What is needed: Please restate each line of the material word for word and omit any pictures.

- Opening Delimiter -

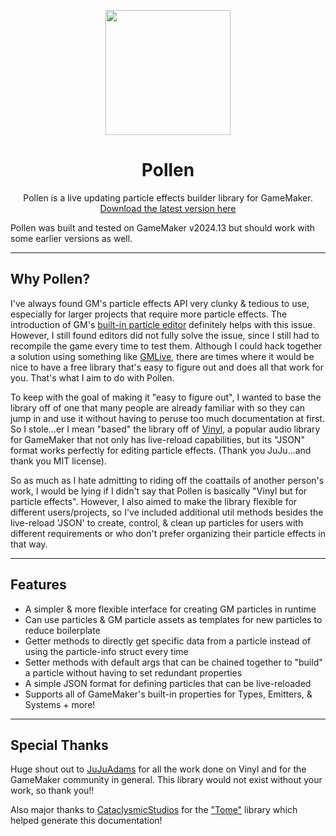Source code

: <p align="center">
  <img src=https://imgur.com/DnBMqSZ style="display:block; margin:auto; width:200px">
</p>

<h1 align="center">Pollen</h1>

<p align="center">
Pollen is a live updating particle effects builder library for GameMaker.<br>
<a href="https://github.com/MorphoMonarchy/Pollen">Download the latest version here</a>
</p>

<p class="warn">Pollen was built and tested on GameMaker v2024.13 but should work with some earlier versions as well.</p>

---

## Why Pollen?

I've always found GM's particle effects API very clunky & tedious to use, especially for larger projects that require more particle effects. The introduction of GM's [built-in particle editor](https://manual.gamemaker.io/monthly/en/The_Asset_Editors/Particle_Systems.htm) definitely helps with this issue. However, I still found editors did not fully solve the issue, since I still had to recompile the game every time to test them. Although I could hack together a solution using something like [GMLive](https://yellowafterlife.itch.io/gamemaker-live), there are times where it would be nice to have a free library that's easy to figure out and does all that work for you. That's what I aim to do with Pollen.  

To keep with the goal of making it "easy to figure out", I wanted to base the library off of one that many people are already familiar with so they can jump in and use it without having to peruse too much documentation at first. So I stole...er I mean "based" the library off of [Vinyl](https://www.jujuadams.com/Vinyl/#/6.2/README), a popular audio library for GameMaker that not only has live-reload capabilities, but its "JSON" format works perfectly for editing particle effects. (Thank you JuJu...and thank you MIT license).  

So as much as I hate admitting to riding off the coattails of another person's work, I would be lying if I didn't say that Pollen is basically "Vinyl but for particle effects". However, I also aimed to make the library flexible for different users/projects, so I've included additional util methods besides the live-reload 'JSON' to create, control, & clean up particles for users with different requirements or who don't prefer organizing their particle effects in that way.

---

## Features

* A simpler & more flexible interface for creating GM particles in runtime  
* Can use particles & GM particle assets as templates for new particles to reduce boilerplate  
* Getter methods to directly get specific data from a particle instead of using the particle-info struct every time  
* Setter methods with default args that can be chained together to "build" a particle without having to set redundant properties  
* A simple JSON format for defining particles that can be live-reloaded  
* Supports all of GameMaker's built-in properties for Types, Emitters, & Systems + more!

---

## Special Thanks

Huge shout out to [JuJuAdams](https://github.com/jujuadams) for all the work done on Vinyl and for the GameMaker community in general. This library would not exist without your work, so thank you!!

Also major thanks to [CataclysmicStudios](https://github.com/CataclysmicStudios) for the ["Tome"](https://github.com/CataclysmicStudios/Tome) library which helped generate this documentation!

- Closing Delimiter -

Completed exercise:
Source code

: <p align="center">
  <img src=https://imgur.com/DnBMqSZ style="display:block; margin:auto; width:200px">
</p>

<h1 align="center">Pollen</h1>

<p align="center">
Pollen is a live updating particle effects builder library for GameMaker.<br>
<a href="https://github.com/MorphoMonarchy/Pollen">Download the latest version here</a>
</p>

<p class="warn">Pollen was built and tested on GameMaker v2024.13 but should work with some earlier versions as well.</p>

---

## Why Pollen?

I've always found GM's particle effects API very clunky & tedious to use, especially for larger projects that require more particle effects. The introduction of GM's [built-in particle editor](https://manual.gamemaker.io/monthly/en/The_Asset_Editors/Particle_Systems.htm) definitely helps with this issue. However, I still found editors did not fully solve the issue, since I still had to recompile the game every time to test them. Although I could hack together a solution using something like [GMLive](https://yellowafterlife.itch.io/gamemaker-live), there are times where it would be nice to have a free library that's easy to figure out and does all that work for you. That's what I aim to do with Pollen.  

To keep with the goal of making it "easy to figure out", I wanted to base the library off of one that many people are already familiar with so they can jump in and use it without having to peruse too much documentation at first. So I stole...er I mean "based" the library off of [Vinyl](https://www.jujuadams.com/Vinyl/#/6.2/README), a popular audio library for GameMaker that not only has live-reload capabilities, but its "JSON" format works perfectly for editing particle effects. (Thank you JuJu...and thank you MIT license).  

So as much as I hate admitting to riding off the coattails of another person's work, I would be lying if I didn't say that Pollen is basically "Vinyl but for particle effects". However, I also aimed to make the library flexible for different users/projects, so I've included additional util methods besides the live-reload 'JSON' to create, control, & clean up particles for users with different requirements or who don't prefer organizing their particle effects in that way.

---

## Features

* A simpler & more flexible interface for creating GM particles in runtime  
* Can use particles & GM particle assets as templates for new particles to reduce boilerplate  
* Getter methods to directly get specific data from a particle instead of using the particle-info struct every time  
* Setter methods with default args that can be chained together to "build" a particle without having to set redundant properties  
* A simple JSON format for defining particles that can be live-reloaded  
* Supports all of GameMaker's built-in properties for Types, Emitters, & Systems + more!

---

## Special Thanks

Huge shout out to [JuJuAdams](https://github.com/jujuadams) for all the work done on Vinyl and for the GameMaker community in general. This library would not exist without your work, so thank you!!

Also major thanks to [CataclysmicStudios](https://github.com/CataclysmicStudios) for the ["Tome"](https://github.com/CataclysmicStudios/Tome) library which helped generate this documentation!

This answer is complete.